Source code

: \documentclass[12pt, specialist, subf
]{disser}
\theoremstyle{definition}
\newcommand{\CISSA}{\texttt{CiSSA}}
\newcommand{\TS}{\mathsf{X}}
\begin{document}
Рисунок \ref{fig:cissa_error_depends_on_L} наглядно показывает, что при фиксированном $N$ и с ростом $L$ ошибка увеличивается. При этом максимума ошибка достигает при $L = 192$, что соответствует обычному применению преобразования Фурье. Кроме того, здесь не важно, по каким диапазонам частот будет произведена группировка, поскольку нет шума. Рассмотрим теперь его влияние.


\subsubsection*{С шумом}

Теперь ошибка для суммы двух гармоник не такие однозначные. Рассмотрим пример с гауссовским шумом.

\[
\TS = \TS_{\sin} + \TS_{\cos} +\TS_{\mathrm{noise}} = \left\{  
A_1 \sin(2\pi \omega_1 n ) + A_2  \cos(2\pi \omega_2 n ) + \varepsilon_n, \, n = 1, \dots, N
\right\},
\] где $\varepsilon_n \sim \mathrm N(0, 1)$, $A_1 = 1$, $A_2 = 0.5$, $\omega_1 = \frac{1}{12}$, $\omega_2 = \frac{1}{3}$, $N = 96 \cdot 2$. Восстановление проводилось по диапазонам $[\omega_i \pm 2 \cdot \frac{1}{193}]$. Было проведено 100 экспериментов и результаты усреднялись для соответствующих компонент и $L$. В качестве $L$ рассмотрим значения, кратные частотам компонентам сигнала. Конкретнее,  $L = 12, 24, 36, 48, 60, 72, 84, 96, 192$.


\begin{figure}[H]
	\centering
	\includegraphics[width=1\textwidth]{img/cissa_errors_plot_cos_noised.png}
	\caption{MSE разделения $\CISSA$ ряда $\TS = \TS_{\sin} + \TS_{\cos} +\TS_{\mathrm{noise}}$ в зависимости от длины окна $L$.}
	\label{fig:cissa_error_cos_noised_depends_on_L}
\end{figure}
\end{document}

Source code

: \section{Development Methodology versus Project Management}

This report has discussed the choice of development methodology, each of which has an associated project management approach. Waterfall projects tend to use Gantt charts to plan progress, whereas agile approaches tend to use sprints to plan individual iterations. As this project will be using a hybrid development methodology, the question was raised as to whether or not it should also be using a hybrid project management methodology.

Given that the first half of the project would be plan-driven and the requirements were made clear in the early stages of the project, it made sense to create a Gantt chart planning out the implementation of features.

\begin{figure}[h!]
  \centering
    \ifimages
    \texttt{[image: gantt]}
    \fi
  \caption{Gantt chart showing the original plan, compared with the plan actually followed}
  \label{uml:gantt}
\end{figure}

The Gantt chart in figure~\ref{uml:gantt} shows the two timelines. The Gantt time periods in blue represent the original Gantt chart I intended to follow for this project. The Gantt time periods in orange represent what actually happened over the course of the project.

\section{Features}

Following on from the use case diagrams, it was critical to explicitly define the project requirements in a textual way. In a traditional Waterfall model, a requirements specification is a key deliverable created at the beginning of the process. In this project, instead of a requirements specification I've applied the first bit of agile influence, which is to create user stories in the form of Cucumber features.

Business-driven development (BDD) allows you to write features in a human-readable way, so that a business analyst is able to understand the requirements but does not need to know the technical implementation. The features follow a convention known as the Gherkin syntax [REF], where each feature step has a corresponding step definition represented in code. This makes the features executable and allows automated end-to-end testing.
---
__Task brief__. Filter the data for the string "label" and copy every line that has it.

__Answer box__.
	\label{fig:cissa_error_cos_noised_depends_on_L}
  \label{uml:gantt}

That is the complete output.